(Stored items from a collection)

--------------------------------------------------

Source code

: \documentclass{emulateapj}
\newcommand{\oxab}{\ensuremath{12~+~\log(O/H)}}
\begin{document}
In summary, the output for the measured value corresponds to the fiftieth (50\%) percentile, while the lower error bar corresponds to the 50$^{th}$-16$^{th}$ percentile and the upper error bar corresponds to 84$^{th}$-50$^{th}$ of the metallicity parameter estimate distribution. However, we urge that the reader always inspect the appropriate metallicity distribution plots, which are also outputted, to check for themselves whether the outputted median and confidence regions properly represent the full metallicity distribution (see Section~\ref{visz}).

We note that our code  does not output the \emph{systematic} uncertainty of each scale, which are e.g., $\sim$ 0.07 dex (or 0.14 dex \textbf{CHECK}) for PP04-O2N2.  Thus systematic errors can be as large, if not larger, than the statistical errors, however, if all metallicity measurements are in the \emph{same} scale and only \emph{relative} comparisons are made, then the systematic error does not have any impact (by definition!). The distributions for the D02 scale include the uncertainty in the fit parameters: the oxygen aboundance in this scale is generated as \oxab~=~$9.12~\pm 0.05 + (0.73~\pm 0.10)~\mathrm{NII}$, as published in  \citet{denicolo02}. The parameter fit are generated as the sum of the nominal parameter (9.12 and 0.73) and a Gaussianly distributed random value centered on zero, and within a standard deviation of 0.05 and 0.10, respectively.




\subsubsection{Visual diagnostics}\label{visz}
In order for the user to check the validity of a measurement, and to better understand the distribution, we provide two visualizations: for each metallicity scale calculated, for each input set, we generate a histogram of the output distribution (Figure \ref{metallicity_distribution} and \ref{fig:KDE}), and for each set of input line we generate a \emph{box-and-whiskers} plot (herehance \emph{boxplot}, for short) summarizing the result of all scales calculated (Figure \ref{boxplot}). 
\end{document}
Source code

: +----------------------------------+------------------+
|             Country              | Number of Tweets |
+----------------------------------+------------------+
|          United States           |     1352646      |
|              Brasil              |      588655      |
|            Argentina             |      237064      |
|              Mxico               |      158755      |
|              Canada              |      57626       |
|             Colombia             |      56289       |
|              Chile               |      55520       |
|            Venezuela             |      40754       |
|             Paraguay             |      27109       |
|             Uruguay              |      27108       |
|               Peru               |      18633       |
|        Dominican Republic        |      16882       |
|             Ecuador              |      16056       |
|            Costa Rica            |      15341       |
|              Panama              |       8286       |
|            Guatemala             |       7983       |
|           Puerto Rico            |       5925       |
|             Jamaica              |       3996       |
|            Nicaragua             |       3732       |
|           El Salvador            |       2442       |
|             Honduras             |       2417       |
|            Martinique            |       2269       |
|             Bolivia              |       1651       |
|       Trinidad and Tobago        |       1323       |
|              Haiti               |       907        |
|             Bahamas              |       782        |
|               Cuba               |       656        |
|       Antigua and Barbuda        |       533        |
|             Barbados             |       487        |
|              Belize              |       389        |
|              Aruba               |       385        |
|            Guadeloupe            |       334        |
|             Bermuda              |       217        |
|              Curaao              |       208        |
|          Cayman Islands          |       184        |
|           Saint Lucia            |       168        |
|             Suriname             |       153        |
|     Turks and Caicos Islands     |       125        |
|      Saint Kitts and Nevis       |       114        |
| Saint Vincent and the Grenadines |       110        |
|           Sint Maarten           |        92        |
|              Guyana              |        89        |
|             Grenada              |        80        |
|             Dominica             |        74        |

--------------------------------------------------

What you are asked to do → The entries above are to be output exactly as they appear.

Result below →
Source code

: \documentclass{emulateapj}
\newcommand{\oxab}{\ensuremath{12~+~\log(O/H)}}
\begin{document}
In summary, the output for the measured value corresponds to the fiftieth (50\%) percentile, while the lower error bar corresponds to the 50$^{th}$-16$^{th}$ percentile and the upper error bar corresponds to 84$^{th}$-50$^{th}$ of the metallicity parameter estimate distribution. However, we urge that the reader always inspect the appropriate metallicity distribution plots, which are also outputted, to check for themselves whether the outputted median and confidence regions properly represent the full metallicity distribution (see Section~\ref{visz}).

We note that our code  does not output the \emph{systematic} uncertainty of each scale, which are e.g., $\sim$ 0.07 dex (or 0.14 dex \textbf{CHECK}) for PP04-O2N2.  Thus systematic errors can be as large, if not larger, than the statistical errors, however, if all metallicity measurements are in the \emph{same} scale and only \emph{relative} comparisons are made, then the systematic error does not have any impact (by definition!). The distributions for the D02 scale include the uncertainty in the fit parameters: the oxygen aboundance in this scale is generated as \oxab~=~$9.12~\pm 0.05 + (0.73~\pm 0.10)~\mathrm{NII}$, as published in  \citet{denicolo02}. The parameter fit are generated as the sum of the nominal parameter (9.12 and 0.73) and a Gaussianly distributed random value centered on zero, and within a standard deviation of 0.05 and 0.10, respectively.




\subsubsection{Visual diagnostics}\label{visz}
In order for the user to check the validity of a measurement, and to better understand the distribution, we provide two visualizations: for each metallicity scale calculated, for each input set, we generate a histogram of the output distribution (Figure \ref{metallicity_distribution} and \ref{fig:KDE}), and for each set of input line we generate a \emph{box-and-whiskers} plot (herehance \emph{boxplot}, for short) summarizing the result of all scales calculated (Figure \ref{boxplot}). 
\end{document}
Source code

: +----------------------------------+------------------+
|             Country              | Number of Tweets |
+----------------------------------+------------------+
|          United States           |     1352646      |
|              Brasil              |      588655      |
|            Argentina             |      237064      |
|              Mxico               |      158755      |
|              Canada              |      57626       |
|             Colombia             |      56289       |
|              Chile               |      55520       |
|            Venezuela             |      40754       |
|             Paraguay             |      27109       |
|             Uruguay              |      27108       |
|               Peru               |      18633       |
|        Dominican Republic        |      16882       |
|             Ecuador              |      16056       |
|            Costa Rica            |      15341       |
|              Panama              |       8286       |
|            Guatemala             |       7983       |
|           Puerto Rico            |       5925       |
|             Jamaica              |       3996       |
|            Nicaragua             |       3732       |
|           El Salvador            |       2442       |
|             Honduras             |       2417       |
|            Martinique            |       2269       |
|             Bolivia              |       1651       |
|       Trinidad and Tobago        |       1323       |
|              Haiti               |       907        |
|             Bahamas              |       782        |
|               Cuba               |       656        |
|       Antigua and Barbuda        |       533        |
|             Barbados             |       487        |
|              Belize              |       389        |
|              Aruba               |       385        |
|            Guadeloupe            |       334        |
|             Bermuda              |       217        |
|              Curaao              |       208        |
|          Cayman Islands          |       184        |
|           Saint Lucia            |       168        |
|             Suriname             |       153        |
|     Turks and Caicos Islands     |       125        |
|      Saint Kitts and Nevis       |       114        |
| Saint Vincent and the Grenadines |       110        |
|           Sint Maarten           |        92        |
|              Guyana              |        89        |
|             Grenada              |        80        |
|             Dominica             |        74        |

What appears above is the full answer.